Data extracted from a collection

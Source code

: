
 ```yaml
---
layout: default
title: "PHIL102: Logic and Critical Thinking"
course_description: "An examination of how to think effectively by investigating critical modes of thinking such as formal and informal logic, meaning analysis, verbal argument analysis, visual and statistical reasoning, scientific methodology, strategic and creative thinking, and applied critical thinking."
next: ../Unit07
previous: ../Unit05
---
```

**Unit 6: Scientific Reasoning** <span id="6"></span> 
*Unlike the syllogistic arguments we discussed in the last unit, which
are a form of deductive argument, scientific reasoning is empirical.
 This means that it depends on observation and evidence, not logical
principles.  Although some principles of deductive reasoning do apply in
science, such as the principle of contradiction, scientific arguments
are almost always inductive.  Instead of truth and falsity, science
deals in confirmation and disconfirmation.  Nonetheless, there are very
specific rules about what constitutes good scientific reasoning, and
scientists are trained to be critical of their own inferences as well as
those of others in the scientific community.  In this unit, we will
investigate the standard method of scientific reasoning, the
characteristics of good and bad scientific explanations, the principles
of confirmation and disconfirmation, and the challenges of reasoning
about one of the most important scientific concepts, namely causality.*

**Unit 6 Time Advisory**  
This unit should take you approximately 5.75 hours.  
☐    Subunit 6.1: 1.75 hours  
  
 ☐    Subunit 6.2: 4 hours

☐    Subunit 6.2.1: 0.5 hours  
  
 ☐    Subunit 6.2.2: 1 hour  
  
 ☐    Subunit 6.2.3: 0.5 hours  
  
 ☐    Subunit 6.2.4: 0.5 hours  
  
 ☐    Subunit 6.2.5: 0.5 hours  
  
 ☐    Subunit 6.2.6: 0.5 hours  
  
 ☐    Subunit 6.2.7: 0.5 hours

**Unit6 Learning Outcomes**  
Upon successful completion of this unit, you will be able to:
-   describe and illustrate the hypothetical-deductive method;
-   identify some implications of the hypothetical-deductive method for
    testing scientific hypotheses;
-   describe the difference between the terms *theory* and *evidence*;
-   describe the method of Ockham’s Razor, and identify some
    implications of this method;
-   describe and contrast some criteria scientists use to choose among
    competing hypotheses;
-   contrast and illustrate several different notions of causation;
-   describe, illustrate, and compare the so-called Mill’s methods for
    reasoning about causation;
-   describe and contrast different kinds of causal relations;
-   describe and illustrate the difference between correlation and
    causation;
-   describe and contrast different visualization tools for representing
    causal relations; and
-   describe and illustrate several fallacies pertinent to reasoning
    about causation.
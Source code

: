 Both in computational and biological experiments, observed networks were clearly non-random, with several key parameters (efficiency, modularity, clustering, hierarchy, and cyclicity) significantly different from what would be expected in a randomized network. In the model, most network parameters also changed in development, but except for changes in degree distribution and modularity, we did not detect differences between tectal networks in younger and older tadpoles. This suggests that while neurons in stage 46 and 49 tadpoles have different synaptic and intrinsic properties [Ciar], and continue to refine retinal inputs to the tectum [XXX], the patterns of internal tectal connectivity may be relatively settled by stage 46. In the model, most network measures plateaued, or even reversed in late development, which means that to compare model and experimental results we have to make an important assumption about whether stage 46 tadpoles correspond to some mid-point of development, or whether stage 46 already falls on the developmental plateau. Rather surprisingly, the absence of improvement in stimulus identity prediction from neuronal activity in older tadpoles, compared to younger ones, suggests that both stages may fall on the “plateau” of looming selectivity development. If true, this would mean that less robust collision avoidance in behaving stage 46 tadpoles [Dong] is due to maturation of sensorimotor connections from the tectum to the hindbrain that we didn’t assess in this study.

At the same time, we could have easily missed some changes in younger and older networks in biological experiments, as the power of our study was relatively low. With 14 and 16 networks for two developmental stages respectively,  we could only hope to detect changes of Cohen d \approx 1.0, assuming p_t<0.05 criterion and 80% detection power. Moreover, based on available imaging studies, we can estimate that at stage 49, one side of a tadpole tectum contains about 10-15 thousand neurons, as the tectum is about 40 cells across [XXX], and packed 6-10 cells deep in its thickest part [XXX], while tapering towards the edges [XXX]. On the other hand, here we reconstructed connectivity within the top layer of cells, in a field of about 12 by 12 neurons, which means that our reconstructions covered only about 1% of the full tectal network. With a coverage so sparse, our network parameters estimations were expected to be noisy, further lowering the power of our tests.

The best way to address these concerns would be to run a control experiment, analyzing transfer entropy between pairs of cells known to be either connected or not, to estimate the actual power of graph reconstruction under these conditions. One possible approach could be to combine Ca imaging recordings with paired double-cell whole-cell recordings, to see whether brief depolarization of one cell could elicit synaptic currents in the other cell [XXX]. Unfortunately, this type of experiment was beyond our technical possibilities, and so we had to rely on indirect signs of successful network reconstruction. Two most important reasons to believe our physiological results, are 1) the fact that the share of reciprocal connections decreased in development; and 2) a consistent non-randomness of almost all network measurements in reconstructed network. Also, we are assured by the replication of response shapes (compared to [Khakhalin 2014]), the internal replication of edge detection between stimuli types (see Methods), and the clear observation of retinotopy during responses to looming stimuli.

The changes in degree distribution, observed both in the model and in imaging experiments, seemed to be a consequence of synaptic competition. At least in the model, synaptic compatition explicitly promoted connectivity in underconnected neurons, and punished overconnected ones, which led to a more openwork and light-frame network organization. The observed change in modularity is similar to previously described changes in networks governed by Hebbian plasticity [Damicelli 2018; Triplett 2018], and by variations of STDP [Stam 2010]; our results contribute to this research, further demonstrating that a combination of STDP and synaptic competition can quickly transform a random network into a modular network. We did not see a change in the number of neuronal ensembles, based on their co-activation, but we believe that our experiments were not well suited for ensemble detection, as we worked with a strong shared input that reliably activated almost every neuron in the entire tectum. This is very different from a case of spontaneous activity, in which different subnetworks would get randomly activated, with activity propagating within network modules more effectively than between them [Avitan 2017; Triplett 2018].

Task prompt
The entries above are to be restated word for word.

Answer to this exercise
Source code

:
 ```yaml
---
layout: default
title: "PHIL102: Logic and Critical Thinking"
course_description: "An examination of how to think effectively by investigating critical modes of thinking such as formal and informal logic, meaning analysis, verbal argument analysis, visual and statistical reasoning, scientific methodology, strategic and creative thinking, and applied critical thinking."
next: ../Unit07
previous: ../Unit05
---
```

**Unit 6: Scientific Reasoning** <span id="6"></span> 
*Unlike the syllogistic arguments we discussed in the last unit, which
are a form of deductive argument, scientific reasoning is empirical.
 This means that it depends on observation and evidence, not logical
principles.  Although some principles of deductive reasoning do apply in
science, such as the principle of contradiction, scientific arguments
are almost always inductive.  Instead of truth and falsity, science
deals in confirmation and disconfirmation.  Nonetheless, there are very
specific rules about what constitutes good scientific reasoning, and
scientists are trained to be critical of their own inferences as well as
those of others in the scientific community.  In this unit, we will
investigate the standard method of scientific reasoning, the
characteristics of good and bad scientific explanations, the principles
of confirmation and disconfirmation, and the challenges of reasoning
about one of the most important scientific concepts, namely causality.*

**Unit 6 Time Advisory**  
This unit should take you approximately 5.75 hours.  
☐    Subunit 6.1: 1.75 hours  
  
 ☐    Subunit 6.2: 4 hours

☐    Subunit 6.2.1: 0.5 hours  
  
 ☐    Subunit 6.2.2: 1 hour  
  
 ☐    Subunit 6.2.3: 0.5 hours  
  
 ☐    Subunit 6.2.4: 0.5 hours  
  
 ☐    Subunit 6.2.5: 0.5 hours  
  
 ☐    Subunit 6.2.6: 0.5 hours  
  
 ☐    Subunit 6.2.7: 0.5 hours

**Unit6 Learning Outcomes**  
Upon successful completion of this unit, you will be able to:
-   describe and illustrate the hypothetical-deductive method;
-   identify some implications of the hypothetical-deductive method for
    testing scientific hypotheses;
-   describe the difference between the terms *theory* and *evidence*;
-   describe the method of Ockham’s Razor, and identify some
    implications of this method;
-   describe and contrast some criteria scientists use to choose among
    competing hypotheses;
-   contrast and illustrate several different notions of causation;
-   describe, illustrate, and compare the so-called Mill’s methods for
    reasoning about causation;
-   describe and contrast different kinds of causal relations;
-   describe and illustrate the difference between correlation and
    causation;
-   describe and contrast different visualization tools for representing
    causal relations; and
-   describe and illustrate several fallacies pertinent to reasoning
    about causation.
Source code

: Both in computational and biological experiments, observed networks were clearly non-random, with several key parameters (efficiency, modularity, clustering, hierarchy, and cyclicity) significantly different from what would be expected in a randomized network. In the model, most network parameters also changed in development, but except for changes in degree distribution and modularity, we did not detect differences between tectal networks in younger and older tadpoles. This suggests that while neurons in stage 46 and 49 tadpoles have different synaptic and intrinsic properties [Ciar], and continue to refine retinal inputs to the tectum [XXX], the patterns of internal tectal connectivity may be relatively settled by stage 46. In the model, most network measures plateaued, or even reversed in late development, which means that to compare model and experimental results we have to make an important assumption about whether stage 46 tadpoles correspond to some mid-point of development, or whether stage 46 already falls on the developmental plateau. Rather surprisingly, the absence of improvement in stimulus identity prediction from neuronal activity in older tadpoles, compared to younger ones, suggests that both stages may fall on the “plateau” of looming selectivity development. If true, this would mean that less robust collision avoidance in behaving stage 46 tadpoles [Dong] is due to maturation of sensorimotor connections from the tectum to the hindbrain that we didn’t assess in this study.

At the same time, we could have easily missed some changes in younger and older networks in biological experiments, as the power of our study was relatively low. With 14 and 16 networks for two developmental stages respectively,  we could only hope to detect changes of Cohen d \approx 1.0, assuming p_t<0.05 criterion and 80% detection power. Moreover, based on available imaging studies, we can estimate that at stage 49, one side of a tadpole tectum contains about 10-15 thousand neurons, as the tectum is about 40 cells across [XXX], and packed 6-10 cells deep in its thickest part [XXX], while tapering towards the edges [XXX]. On the other hand, here we reconstructed connectivity within the top layer of cells, in a field of about 12 by 12 neurons, which means that our reconstructions covered only about 1% of the full tectal network. With a coverage so sparse, our network parameters estimations were expected to be noisy, further lowering the power of our tests.

The best way to address these concerns would be to run a control experiment, analyzing transfer entropy between pairs of cells known to be either connected or not, to estimate the actual power of graph reconstruction under these conditions. One possible approach could be to combine Ca imaging recordings with paired double-cell whole-cell recordings, to see whether brief depolarization of one cell could elicit synaptic currents in the other cell [XXX]. Unfortunately, this type of experiment was beyond our technical possibilities, and so we had to rely on indirect signs of successful network reconstruction. Two most important reasons to believe our physiological results, are 1) the fact that the share of reciprocal connections decreased in development; and 2) a consistent non-randomness of almost all network measurements in reconstructed network. Also, we are assured by the replication of response shapes (compared to [Khakhalin 2014]), the internal replication of edge detection between stimuli types (see Methods), and the clear observation of retinotopy during responses to looming stimuli.

The changes in degree distribution, observed both in the model and in imaging experiments, seemed to be a consequence of synaptic competition. At least in the model, synaptic compatition explicitly promoted connectivity in underconnected neurons, and punished overconnected ones, which led to a more openwork and light-frame network organization. The observed change in modularity is similar to previously described changes in networks governed by Hebbian plasticity [Damicelli 2018; Triplett 2018], and by variations of STDP [Stam 2010]; our results contribute to this research, further demonstrating that a combination of STDP and synaptic competition can quickly transform a random network into a modular network. We did not see a change in the number of neuronal ensembles, based on their co-activation, but we believe that our experiments were not well suited for ensemble detection, as we worked with a strong shared input that reliably activated almost every neuron in the entire tectum. This is very different from a case of spontaneous activity, in which different subnetworks would get randomly activated, with activity propagating within network modules more effectively than between them [Avitan 2017; Triplett 2018].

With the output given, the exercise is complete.